### Exercise
Please output exactly the lines below, starting at the line that has "We couldn't find" and ending at the line that has "1. 큐/스택을 써야", both included; leave out all pictures and include nothing else.

Stored entries:
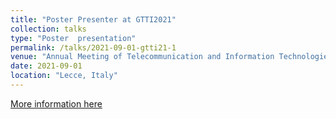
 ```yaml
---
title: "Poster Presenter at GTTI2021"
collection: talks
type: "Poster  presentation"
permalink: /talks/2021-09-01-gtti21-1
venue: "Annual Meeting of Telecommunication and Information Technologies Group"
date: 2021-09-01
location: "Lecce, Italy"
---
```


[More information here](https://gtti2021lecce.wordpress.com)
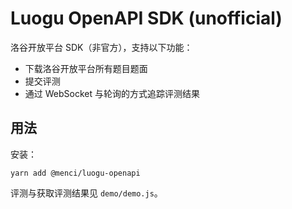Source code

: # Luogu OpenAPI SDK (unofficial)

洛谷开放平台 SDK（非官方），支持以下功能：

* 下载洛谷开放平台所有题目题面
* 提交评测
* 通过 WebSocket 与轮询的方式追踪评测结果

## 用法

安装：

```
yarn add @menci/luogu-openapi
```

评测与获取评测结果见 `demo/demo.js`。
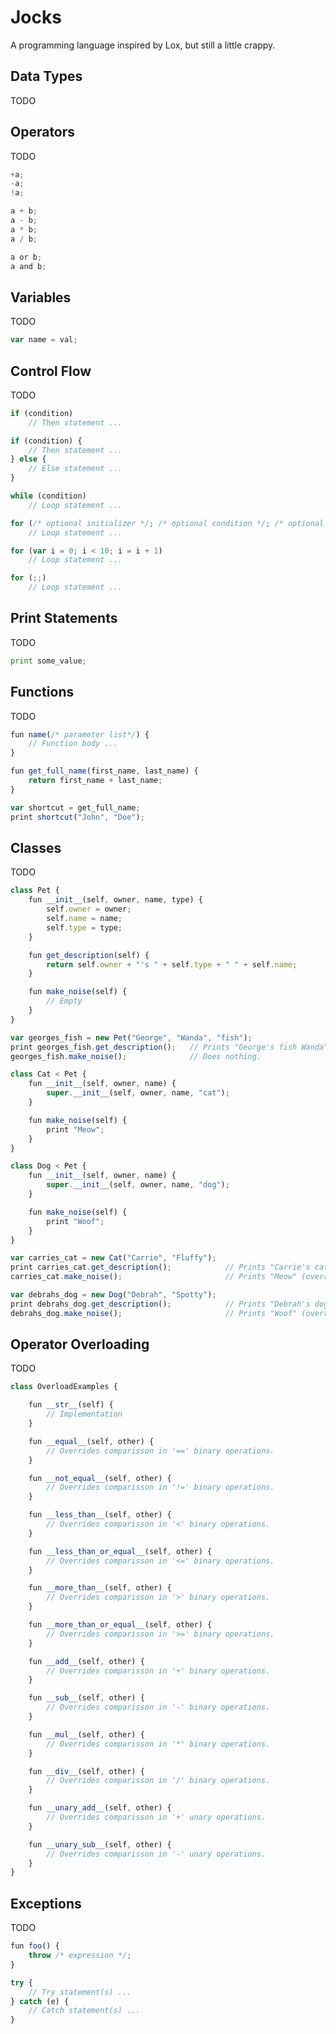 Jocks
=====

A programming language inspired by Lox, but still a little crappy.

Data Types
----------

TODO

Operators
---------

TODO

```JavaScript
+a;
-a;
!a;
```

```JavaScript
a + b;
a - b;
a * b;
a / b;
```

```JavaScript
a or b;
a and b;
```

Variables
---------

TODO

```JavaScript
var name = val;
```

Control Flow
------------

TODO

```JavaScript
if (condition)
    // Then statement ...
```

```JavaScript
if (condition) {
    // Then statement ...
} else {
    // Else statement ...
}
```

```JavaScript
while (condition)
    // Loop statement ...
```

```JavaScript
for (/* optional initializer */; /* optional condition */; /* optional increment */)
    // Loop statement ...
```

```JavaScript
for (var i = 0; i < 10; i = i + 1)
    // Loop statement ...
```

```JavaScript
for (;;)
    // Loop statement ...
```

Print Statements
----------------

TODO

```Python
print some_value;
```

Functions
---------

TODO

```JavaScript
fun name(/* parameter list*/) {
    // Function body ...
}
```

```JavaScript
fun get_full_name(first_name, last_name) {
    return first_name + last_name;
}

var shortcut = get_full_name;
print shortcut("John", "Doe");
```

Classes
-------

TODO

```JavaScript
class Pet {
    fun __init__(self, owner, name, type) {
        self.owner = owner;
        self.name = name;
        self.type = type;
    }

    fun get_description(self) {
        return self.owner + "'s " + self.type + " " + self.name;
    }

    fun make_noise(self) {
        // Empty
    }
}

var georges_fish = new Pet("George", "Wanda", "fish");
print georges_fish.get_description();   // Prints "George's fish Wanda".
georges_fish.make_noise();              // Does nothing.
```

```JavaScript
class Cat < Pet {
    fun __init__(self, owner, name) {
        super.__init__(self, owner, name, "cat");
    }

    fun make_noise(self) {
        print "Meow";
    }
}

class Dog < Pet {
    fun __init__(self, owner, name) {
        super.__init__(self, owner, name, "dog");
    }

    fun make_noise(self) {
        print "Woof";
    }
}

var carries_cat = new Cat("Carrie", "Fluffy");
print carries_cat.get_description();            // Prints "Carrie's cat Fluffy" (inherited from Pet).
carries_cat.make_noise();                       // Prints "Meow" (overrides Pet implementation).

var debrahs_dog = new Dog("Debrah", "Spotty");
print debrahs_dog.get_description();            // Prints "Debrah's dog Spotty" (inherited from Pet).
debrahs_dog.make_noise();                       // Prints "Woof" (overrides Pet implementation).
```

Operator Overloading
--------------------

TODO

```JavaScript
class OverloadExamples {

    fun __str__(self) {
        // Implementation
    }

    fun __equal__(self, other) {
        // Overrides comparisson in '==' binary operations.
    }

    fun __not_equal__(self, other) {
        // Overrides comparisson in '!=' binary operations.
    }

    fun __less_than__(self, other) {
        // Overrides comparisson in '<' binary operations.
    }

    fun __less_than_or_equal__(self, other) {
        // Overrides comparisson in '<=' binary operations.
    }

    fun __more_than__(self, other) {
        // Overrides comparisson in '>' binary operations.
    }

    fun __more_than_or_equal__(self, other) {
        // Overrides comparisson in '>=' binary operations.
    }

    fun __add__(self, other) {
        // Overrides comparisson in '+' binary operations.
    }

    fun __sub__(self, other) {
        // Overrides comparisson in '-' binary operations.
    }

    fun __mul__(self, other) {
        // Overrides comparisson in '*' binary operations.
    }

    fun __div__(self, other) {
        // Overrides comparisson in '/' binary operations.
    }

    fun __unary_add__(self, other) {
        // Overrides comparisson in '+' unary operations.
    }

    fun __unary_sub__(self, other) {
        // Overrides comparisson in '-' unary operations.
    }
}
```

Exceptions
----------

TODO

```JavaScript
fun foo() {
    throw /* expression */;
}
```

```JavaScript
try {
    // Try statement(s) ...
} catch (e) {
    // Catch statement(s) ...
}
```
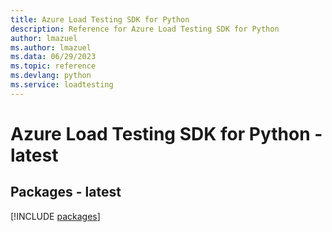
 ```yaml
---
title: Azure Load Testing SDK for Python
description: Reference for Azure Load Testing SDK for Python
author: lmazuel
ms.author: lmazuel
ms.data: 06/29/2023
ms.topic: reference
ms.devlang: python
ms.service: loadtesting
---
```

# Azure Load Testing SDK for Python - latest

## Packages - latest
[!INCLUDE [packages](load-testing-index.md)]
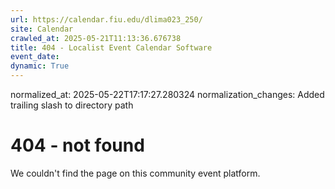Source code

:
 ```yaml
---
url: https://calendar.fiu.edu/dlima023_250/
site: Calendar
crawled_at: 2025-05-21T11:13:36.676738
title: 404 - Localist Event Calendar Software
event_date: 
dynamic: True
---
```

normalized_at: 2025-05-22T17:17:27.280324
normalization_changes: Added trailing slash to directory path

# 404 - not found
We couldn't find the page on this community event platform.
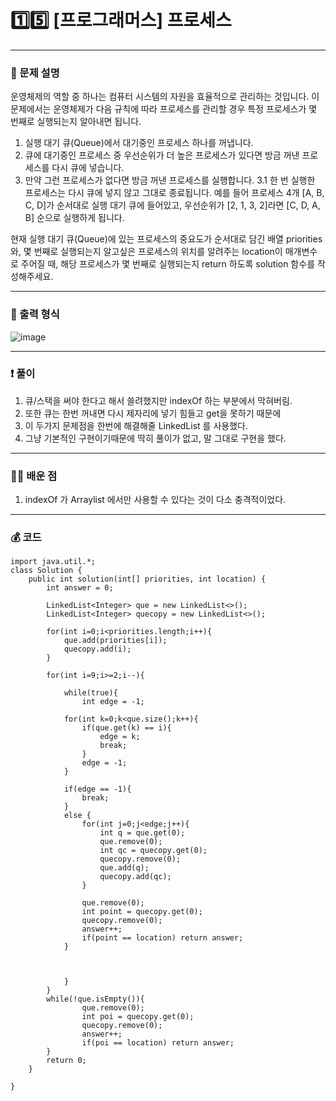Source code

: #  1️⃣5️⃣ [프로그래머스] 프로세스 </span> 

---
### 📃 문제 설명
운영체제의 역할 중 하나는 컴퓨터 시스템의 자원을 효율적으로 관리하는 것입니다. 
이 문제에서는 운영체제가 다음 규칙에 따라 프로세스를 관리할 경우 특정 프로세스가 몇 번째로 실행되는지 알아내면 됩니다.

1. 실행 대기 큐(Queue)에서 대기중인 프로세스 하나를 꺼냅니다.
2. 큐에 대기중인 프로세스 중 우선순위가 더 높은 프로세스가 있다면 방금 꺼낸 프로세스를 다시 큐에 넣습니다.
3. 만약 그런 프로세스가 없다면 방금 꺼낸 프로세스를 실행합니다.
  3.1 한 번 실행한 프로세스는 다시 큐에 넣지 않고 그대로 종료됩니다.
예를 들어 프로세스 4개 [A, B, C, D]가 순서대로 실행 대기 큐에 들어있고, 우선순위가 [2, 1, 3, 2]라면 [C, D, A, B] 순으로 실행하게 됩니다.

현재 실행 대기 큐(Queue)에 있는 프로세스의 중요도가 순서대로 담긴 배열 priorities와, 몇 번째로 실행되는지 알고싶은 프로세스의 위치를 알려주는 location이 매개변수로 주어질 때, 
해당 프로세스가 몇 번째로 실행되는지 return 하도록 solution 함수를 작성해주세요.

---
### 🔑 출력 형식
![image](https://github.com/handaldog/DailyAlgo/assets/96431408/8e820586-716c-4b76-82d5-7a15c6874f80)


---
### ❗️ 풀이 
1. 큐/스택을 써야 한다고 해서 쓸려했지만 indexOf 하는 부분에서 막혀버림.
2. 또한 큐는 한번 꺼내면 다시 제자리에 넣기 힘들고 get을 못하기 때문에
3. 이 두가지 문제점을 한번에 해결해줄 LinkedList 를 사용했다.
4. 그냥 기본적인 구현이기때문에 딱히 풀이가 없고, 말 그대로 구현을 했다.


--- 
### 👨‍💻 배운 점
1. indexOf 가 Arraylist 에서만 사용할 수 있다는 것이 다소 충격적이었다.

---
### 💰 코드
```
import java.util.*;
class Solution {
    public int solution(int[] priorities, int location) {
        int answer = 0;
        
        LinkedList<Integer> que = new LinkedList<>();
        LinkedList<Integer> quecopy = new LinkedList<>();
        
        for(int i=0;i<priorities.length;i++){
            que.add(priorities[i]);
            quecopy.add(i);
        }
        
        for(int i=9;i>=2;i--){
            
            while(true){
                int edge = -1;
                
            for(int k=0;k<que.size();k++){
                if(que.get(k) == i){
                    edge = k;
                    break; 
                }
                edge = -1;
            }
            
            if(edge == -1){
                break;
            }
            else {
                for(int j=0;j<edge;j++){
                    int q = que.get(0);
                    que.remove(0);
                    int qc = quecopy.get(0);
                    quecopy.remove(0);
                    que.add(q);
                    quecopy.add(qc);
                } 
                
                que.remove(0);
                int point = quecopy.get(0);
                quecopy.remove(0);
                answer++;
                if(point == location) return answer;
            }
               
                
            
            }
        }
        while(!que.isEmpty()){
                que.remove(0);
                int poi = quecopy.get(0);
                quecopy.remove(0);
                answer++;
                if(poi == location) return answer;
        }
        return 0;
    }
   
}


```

### Exercise solution
We couldn't find the page on this community event platform.
Source code

: #  1️⃣5️⃣ [프로그래머스] 프로세스 </span> 

---
### 📃 문제 설명
운영체제의 역할 중 하나는 컴퓨터 시스템의 자원을 효율적으로 관리하는 것입니다. 
이 문제에서는 운영체제가 다음 규칙에 따라 프로세스를 관리할 경우 특정 프로세스가 몇 번째로 실행되는지 알아내면 됩니다.

1. 실행 대기 큐(Queue)에서 대기중인 프로세스 하나를 꺼냅니다.
2. 큐에 대기중인 프로세스 중 우선순위가 더 높은 프로세스가 있다면 방금 꺼낸 프로세스를 다시 큐에 넣습니다.
3. 만약 그런 프로세스가 없다면 방금 꺼낸 프로세스를 실행합니다.
  3.1 한 번 실행한 프로세스는 다시 큐에 넣지 않고 그대로 종료됩니다.
예를 들어 프로세스 4개 [A, B, C, D]가 순서대로 실행 대기 큐에 들어있고, 우선순위가 [2, 1, 3, 2]라면 [C, D, A, B] 순으로 실행하게 됩니다.

현재 실행 대기 큐(Queue)에 있는 프로세스의 중요도가 순서대로 담긴 배열 priorities와, 몇 번째로 실행되는지 알고싶은 프로세스의 위치를 알려주는 location이 매개변수로 주어질 때, 
해당 프로세스가 몇 번째로 실행되는지 return 하도록 solution 함수를 작성해주세요.

---
### 🔑 출력 형식
![image](https://github.com/handaldog/DailyAlgo/assets/96431408/8e820586-716c-4b76-82d5-7a15c6874f80)


---
### ❗️ 풀이 
1. 큐/스택을 써야 한다고 해서 쓸려했지만 indexOf 하는 부분에서 막혀버림.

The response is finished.